Subscribe to enjoy similar stories. POLTAVA, Ukraine—A team of soldiers sat inside a nondescript red bus with their eyes glued to a bank of screens blinking with yellow dots. The shapes represented Russian drones, missiles and planes cutting into Ukrainian skies.
Soldiers from Ukraine’s 164th Radiotechnical Brigade were trying to quickly identify targets and intercept them before they could sow destruction in towns and cities. In recent months, the number of dots on the screens has mushroomed, with Russia’s stocks bolstered by a new drone factory and North Korean ordnance. Russia fired more than 6,000 explosive drones and missiles against Ukraine over September, October and November, according to a Wall Street Journal analysis of daily data from the Ukrainian Air Force Command.

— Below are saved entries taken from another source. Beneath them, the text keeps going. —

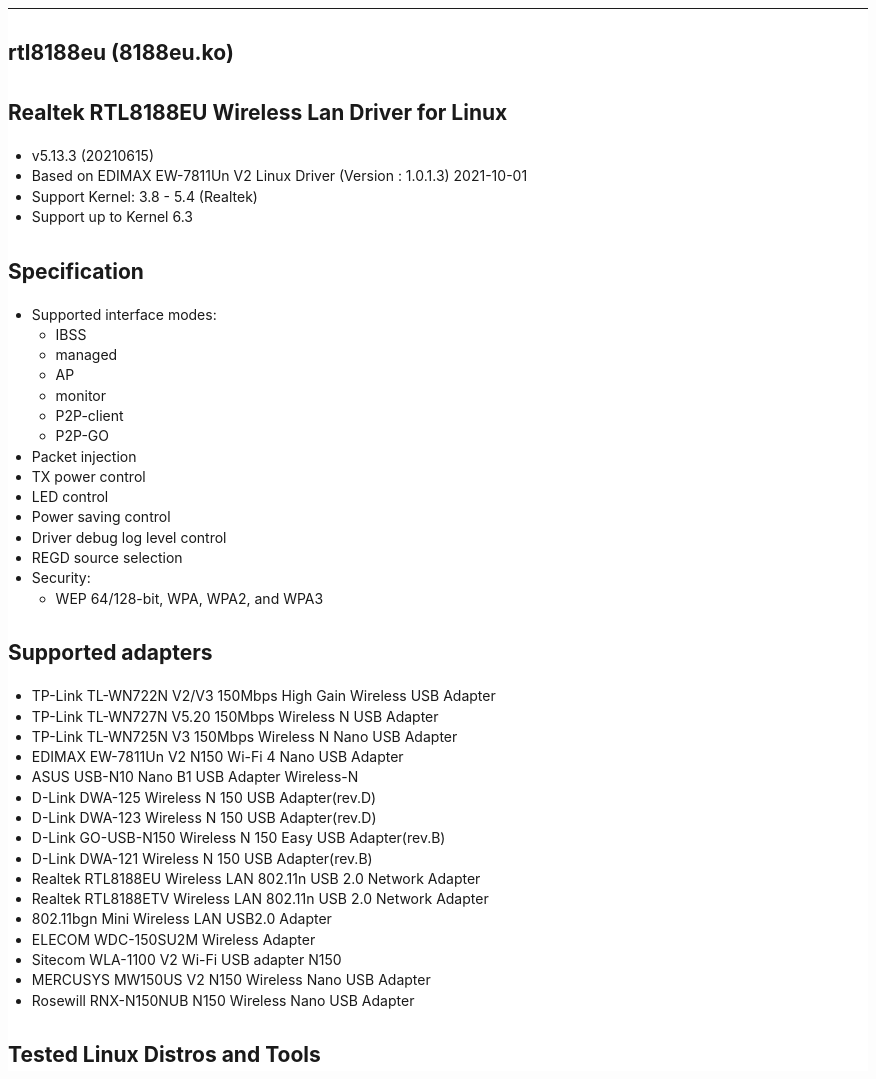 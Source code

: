 -----

## rtl8188eu (8188eu.ko)

## Realtek RTL8188EU Wireless Lan Driver for Linux

- v5.13.3 (20210615)
- Based on EDIMAX EW-7811Un V2 Linux Driver (Version : 1.0.1.3) 2021-10-01
- Support Kernel: 3.8 - 5.4 (Realtek)
- Support up to Kernel 6.3

## Specification

- Supported interface modes:
  * IBSS
  * managed
  * AP
  * monitor
  * P2P-client
  * P2P-GO
- Packet injection
- TX power control
- LED control
- Power saving control
- Driver debug log level control
- REGD source selection
- Security:
  * WEP 64/128-bit, WPA, WPA2, and WPA3

## Supported adapters

- TP-Link TL-WN722N V2/V3 150Mbps High Gain Wireless USB Adapter
- TP-Link TL-WN727N V5.20 150Mbps Wireless N USB Adapter
- TP-Link TL-WN725N V3 150Mbps Wireless N Nano USB Adapter
- EDIMAX EW-7811Un V2 N150 Wi-Fi 4 Nano USB Adapter
- ASUS USB-N10 Nano B1 USB Adapter Wireless-N
- D-Link DWA-125 Wireless N 150 USB Adapter(rev.D)
- D-Link DWA-123 Wireless N 150 USB Adapter(rev.D)
- D-Link GO-USB-N150 Wireless N 150 Easy USB Adapter(rev.B)
- D-Link DWA-121 Wireless N 150 USB Adapter(rev.B)
- Realtek RTL8188EU Wireless LAN 802.11n USB 2.0 Network Adapter
- Realtek RTL8188ETV Wireless LAN 802.11n USB 2.0 Network Adapter
- 802.11bgn Mini Wireless LAN USB2.0 Adapter
- ELECOM WDC-150SU2M Wireless Adapter
- Sitecom WLA-1100 V2 Wi-Fi USB adapter N150
- MERCUSYS MW150US V2 N150 Wireless Nano USB Adapter
- Rosewill RNX-N150NUB N150 Wireless Nano USB Adapter

## Tested Linux Distros and Tools
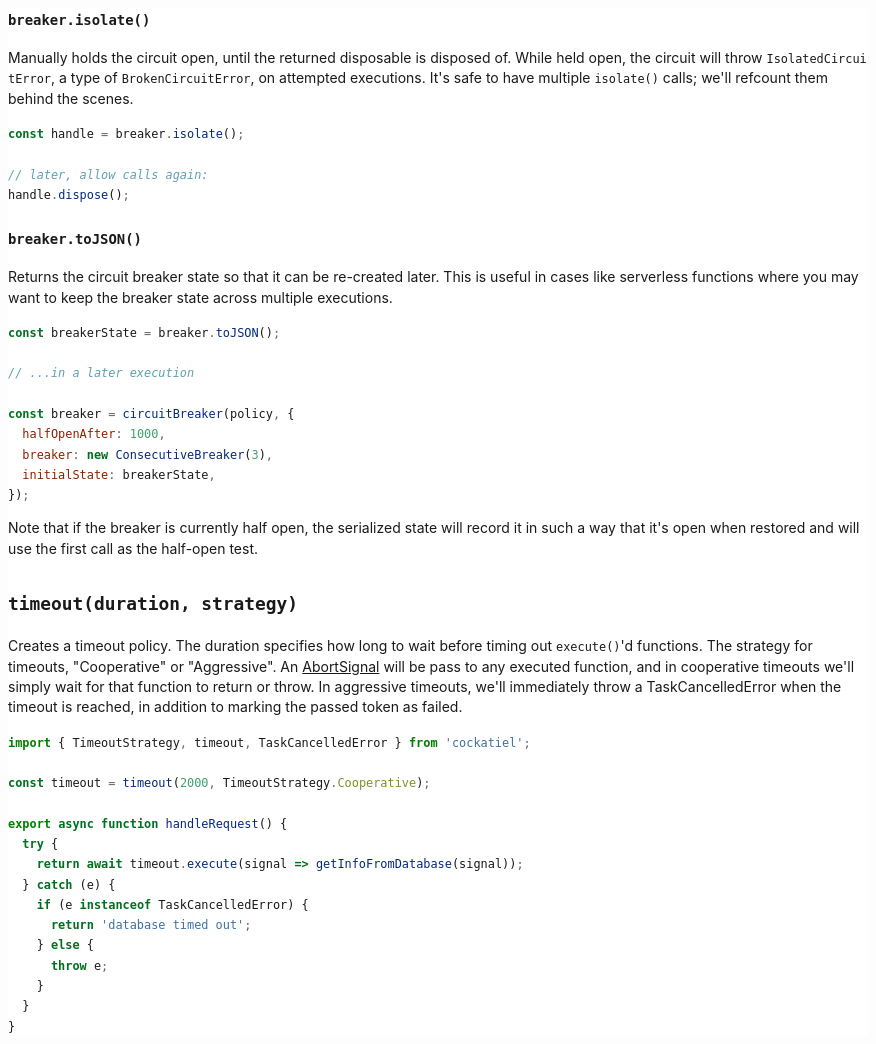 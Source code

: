 ### `breaker.isolate()`

Manually holds the circuit open, until the returned disposable is disposed of. While held open, the circuit will throw `IsolatedCircuitError`, a type of `BrokenCircuitError`, on attempted executions. It's safe to have multiple `isolate()` calls; we'll refcount them behind the scenes.

```js
const handle = breaker.isolate();

// later, allow calls again:
handle.dispose();
```

### `breaker.toJSON()`

Returns the circuit breaker state so that it can be re-created later. This is useful in cases like serverless functions where you may want to keep the breaker state across multiple executions.

```js
const breakerState = breaker.toJSON();

// ...in a later execution

const breaker = circuitBreaker(policy, {
  halfOpenAfter: 1000,
  breaker: new ConsecutiveBreaker(3),
  initialState: breakerState,
});
```

Note that if the breaker is currently half open, the serialized state will record it in such a way that it's open when restored and will use the first call as the half-open test.

## `timeout(duration, strategy)`

Creates a timeout policy. The duration specifies how long to wait before timing out `execute()`'d functions. The strategy for timeouts, "Cooperative" or "Aggressive". An [AbortSignal](https://developer.mozilla.org/en-US/docs/Web/API/AbortSignal) will be pass to any executed function, and in cooperative timeouts we'll simply wait for that function to return or throw. In aggressive timeouts, we'll immediately throw a TaskCancelledError when the timeout is reached, in addition to marking the passed token as failed.

```js
import { TimeoutStrategy, timeout, TaskCancelledError } from 'cockatiel';

const timeout = timeout(2000, TimeoutStrategy.Cooperative);

export async function handleRequest() {
  try {
    return await timeout.execute(signal => getInfoFromDatabase(signal));
  } catch (e) {
    if (e instanceof TaskCancelledError) {
      return 'database timed out';
    } else {
      throw e;
    }
  }
}
```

That was over three times the number it fired over the previous three months, and more than four times the number fired during the same fall months in 2023. Russia is using an unprecedented number of Iranian-designed Shahed drones, and it is using more ballistic missiles, which are harder to intercept. One of Moscow’s new tactics is to fly fleets of cheap decoy drones to exhaust Ukraine’s air defenses.
It is using thermobaric warheads and radar-evading missiles. “The point is to exhaust the air defense capabilities," said Maj. Anton Yanovych, the commander of the 164th.
He said there are days when he sleeps less than two hours. His bus is equipped with a shower, a kitchen, bunk beds and a fridge to make operators comfortable as they keep constant watch. Ukraine is scrambling to counter the attacks with increased use of electronic warfare jamming techniques, but the soldiers are struggling.